What are field lines?

Field lines are imagined lines that represent the course of a magnetic field. The stronger the magnetic field, the denser the field lines are drawn. You can also draw an arrowhead on the field lines, which then points from the north pole to the south pole of the magnet. In a magnetic field, iron filings arrange themselves along the field lines in linear patterns. Thus, field lines of a magnetic field can be made visible in an experiment.
Table of Contents
Magnetic field lines illustrate the magnetic field. However, they also have real physical meaning because the density of the field lines indicates the strength of the magnetic forces, and the direction of the field lines shows the direction of the magnetic forces. If iron filings are sprinkled on a sheet of paper with a magnet underneath, the iron particles arrange themselves in linear patterns and appear to directly trace the magnetic field lines.

Field lines made visible with iron filings
The image on the left shows the result of an experiment where iron filings are sprinkled on a sheet of paper with a rod magnet underneath. The iron filings appear to arrange themselves along the magnetic field lines. On the right, the course of the field lines is schematically indicated with the defined direction from the north pole (red) to the south pole (green).

In which direction do magnetic field lines run?

The field lines always run from the north pole to the south pole of a magnet. However, the field lines do not end at the south pole but continue inside the magnet through the material back to the north pole.

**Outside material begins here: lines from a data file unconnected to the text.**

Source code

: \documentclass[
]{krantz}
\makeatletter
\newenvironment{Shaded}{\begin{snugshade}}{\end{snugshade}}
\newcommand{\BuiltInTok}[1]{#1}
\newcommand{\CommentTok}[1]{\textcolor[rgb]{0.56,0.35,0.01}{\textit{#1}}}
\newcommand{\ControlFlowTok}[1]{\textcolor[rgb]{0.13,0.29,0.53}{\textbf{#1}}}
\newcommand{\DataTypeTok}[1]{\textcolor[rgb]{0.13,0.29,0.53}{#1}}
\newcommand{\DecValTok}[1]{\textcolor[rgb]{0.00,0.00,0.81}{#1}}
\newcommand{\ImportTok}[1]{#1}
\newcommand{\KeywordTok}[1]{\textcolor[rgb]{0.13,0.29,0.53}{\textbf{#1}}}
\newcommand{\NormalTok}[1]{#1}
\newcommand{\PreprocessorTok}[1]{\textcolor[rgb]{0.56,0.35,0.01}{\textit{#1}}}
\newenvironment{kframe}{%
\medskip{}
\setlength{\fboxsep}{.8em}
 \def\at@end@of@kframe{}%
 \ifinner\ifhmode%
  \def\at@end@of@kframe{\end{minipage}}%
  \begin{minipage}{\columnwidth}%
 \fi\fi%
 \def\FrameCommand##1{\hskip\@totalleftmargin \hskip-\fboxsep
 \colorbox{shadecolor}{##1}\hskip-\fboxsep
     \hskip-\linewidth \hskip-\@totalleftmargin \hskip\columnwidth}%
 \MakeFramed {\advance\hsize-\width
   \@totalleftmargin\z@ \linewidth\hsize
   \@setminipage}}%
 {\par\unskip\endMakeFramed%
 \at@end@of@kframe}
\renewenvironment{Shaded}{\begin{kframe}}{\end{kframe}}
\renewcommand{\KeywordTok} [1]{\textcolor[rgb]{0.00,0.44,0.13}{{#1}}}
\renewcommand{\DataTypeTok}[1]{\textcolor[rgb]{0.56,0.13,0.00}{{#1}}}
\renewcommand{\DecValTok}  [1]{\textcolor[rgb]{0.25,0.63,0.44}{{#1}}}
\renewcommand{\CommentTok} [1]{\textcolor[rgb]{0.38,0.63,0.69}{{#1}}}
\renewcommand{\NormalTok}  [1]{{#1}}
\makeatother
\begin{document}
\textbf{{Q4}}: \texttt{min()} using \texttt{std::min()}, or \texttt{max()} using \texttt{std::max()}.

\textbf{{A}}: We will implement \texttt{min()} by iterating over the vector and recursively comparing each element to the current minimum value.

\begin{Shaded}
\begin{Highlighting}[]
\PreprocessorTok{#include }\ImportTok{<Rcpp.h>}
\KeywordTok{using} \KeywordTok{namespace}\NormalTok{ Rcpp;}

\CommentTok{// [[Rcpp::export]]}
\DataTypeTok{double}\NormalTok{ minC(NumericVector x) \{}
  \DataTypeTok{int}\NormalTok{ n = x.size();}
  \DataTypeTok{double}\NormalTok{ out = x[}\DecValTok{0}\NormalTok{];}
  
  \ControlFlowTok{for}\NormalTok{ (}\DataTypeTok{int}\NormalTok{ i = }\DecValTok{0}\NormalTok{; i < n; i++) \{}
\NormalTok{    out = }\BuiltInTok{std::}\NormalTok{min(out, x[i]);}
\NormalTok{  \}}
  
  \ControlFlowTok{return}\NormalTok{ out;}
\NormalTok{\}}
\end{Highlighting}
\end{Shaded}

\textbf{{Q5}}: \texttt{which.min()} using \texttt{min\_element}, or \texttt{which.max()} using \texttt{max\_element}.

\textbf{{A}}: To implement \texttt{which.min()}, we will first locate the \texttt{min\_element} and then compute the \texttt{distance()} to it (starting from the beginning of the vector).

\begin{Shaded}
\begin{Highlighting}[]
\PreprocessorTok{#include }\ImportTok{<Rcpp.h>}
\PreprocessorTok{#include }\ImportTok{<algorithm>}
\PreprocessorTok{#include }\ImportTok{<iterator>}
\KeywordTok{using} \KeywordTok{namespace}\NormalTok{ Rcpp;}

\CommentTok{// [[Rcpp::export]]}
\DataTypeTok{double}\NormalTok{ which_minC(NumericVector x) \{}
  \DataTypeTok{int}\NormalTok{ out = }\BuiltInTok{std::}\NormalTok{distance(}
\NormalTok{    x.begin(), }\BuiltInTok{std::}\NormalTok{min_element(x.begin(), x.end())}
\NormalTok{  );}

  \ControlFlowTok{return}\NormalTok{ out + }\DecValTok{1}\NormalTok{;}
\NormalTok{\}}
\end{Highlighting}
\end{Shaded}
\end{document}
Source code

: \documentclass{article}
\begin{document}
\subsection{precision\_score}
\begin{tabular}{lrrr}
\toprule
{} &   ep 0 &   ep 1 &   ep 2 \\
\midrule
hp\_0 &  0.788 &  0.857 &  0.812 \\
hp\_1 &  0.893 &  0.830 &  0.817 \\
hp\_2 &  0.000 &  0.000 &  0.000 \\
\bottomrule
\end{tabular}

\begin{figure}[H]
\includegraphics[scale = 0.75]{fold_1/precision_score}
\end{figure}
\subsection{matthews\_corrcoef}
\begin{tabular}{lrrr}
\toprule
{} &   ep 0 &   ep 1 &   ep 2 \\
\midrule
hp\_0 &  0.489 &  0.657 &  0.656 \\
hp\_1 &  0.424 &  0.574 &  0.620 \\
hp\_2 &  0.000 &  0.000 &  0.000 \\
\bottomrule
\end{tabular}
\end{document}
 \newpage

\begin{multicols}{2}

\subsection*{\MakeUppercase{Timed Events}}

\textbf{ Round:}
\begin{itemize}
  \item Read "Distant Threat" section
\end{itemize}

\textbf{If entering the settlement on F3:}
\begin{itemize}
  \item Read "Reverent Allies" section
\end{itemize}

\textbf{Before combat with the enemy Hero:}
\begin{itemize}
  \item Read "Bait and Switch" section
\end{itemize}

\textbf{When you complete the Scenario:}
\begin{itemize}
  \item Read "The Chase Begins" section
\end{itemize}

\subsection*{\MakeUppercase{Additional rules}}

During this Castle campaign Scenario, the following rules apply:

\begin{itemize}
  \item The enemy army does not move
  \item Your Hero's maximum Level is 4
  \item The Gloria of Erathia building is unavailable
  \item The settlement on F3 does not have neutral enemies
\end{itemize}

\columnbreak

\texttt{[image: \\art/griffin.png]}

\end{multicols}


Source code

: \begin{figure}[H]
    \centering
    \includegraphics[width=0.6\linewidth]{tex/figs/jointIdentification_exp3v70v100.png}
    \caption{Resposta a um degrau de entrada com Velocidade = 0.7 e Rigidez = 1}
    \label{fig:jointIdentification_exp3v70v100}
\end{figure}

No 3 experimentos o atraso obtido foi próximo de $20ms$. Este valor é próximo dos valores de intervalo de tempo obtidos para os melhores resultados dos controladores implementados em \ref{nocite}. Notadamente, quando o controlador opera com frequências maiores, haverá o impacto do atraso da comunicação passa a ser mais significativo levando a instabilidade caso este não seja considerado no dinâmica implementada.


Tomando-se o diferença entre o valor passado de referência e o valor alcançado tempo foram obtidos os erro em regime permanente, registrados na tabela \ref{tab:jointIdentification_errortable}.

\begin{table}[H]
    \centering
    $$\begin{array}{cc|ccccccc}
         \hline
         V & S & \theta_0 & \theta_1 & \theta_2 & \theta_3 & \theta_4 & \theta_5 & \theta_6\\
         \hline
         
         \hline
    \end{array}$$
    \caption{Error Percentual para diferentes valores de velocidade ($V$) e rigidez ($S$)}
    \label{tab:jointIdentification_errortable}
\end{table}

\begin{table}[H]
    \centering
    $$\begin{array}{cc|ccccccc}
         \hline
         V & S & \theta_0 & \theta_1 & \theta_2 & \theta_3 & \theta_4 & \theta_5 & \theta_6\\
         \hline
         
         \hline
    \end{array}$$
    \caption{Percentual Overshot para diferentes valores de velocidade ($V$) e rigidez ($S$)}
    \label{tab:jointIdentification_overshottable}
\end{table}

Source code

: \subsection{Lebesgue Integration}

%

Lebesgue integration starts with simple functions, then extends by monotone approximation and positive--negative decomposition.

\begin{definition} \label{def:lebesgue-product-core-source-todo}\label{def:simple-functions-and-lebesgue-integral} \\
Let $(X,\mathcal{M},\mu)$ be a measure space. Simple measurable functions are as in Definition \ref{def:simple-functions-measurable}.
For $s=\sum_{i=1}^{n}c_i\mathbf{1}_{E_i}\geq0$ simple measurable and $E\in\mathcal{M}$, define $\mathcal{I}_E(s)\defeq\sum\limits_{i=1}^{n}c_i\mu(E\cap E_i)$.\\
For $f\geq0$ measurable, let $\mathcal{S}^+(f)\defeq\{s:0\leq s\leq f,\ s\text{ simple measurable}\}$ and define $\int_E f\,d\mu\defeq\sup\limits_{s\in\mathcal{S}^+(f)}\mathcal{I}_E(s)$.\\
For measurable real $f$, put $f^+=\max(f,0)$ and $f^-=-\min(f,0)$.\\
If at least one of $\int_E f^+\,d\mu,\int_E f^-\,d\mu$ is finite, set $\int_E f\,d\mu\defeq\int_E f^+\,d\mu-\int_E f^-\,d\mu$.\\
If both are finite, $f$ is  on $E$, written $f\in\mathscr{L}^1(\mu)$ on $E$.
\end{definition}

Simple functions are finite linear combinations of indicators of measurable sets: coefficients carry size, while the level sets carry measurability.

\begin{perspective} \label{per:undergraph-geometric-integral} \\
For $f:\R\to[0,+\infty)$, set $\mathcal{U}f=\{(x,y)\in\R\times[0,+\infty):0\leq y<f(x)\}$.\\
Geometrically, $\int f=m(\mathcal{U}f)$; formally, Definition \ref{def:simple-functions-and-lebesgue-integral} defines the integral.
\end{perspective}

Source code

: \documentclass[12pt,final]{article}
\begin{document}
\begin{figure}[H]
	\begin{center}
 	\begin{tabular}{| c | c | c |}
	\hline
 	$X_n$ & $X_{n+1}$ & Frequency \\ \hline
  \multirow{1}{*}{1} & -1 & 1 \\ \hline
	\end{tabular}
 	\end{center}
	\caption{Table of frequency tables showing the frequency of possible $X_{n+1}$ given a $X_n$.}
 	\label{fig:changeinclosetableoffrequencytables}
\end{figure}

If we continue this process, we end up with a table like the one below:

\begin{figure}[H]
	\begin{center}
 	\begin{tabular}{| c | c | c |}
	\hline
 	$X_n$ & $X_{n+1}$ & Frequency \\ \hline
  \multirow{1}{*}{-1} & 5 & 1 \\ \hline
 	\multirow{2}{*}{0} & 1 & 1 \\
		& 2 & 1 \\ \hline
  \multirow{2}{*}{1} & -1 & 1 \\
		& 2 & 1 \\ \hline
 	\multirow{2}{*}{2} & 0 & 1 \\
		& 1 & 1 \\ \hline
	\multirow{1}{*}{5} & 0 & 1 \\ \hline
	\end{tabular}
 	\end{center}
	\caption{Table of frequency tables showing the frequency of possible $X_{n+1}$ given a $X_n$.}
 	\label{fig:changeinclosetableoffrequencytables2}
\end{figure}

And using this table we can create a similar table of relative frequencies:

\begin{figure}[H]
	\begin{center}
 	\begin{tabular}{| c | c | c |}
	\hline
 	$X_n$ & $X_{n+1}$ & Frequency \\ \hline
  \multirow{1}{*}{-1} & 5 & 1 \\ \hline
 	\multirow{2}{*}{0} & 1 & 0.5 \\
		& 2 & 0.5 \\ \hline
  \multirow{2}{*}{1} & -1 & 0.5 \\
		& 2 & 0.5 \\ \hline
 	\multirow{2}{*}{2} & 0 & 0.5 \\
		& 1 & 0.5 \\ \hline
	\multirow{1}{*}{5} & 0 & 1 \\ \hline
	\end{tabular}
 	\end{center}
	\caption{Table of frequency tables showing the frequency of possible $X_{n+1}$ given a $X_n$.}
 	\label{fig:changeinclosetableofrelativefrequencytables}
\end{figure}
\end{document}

The reason for this is that there are no sources or sinks of the magnetic field. So, there is no material from which magnetic field lines run out without running back in and vice versa. In physics terms, this means that there are no magnetic charges like positive or negative electrical charges, for example. Only from these sources would magnetic field lines run in a straight line.
From an electrical charge, the field lines of the electric field E emanate in a straight line as a so-called 'hedgehog field' (left). The magnetic flux density B , on the other hand, always forms closed-loop field lines (right). The electric and magnetic fields fill the entire space. The illustration only shows a few field lines schematically to indicate the difference between electric and magnetic fields.
From an electrical charge, the field lines of the electric field E emanate in a straight line as a so-called 'hedgehog field' (left). The magnetic flux density B , on the other hand, always forms closed-loop field lines (right). The electric and magnetic fields fill the entire space. The illustration only shows a few field lines schematically to indicate the difference between electric and magnetic fields.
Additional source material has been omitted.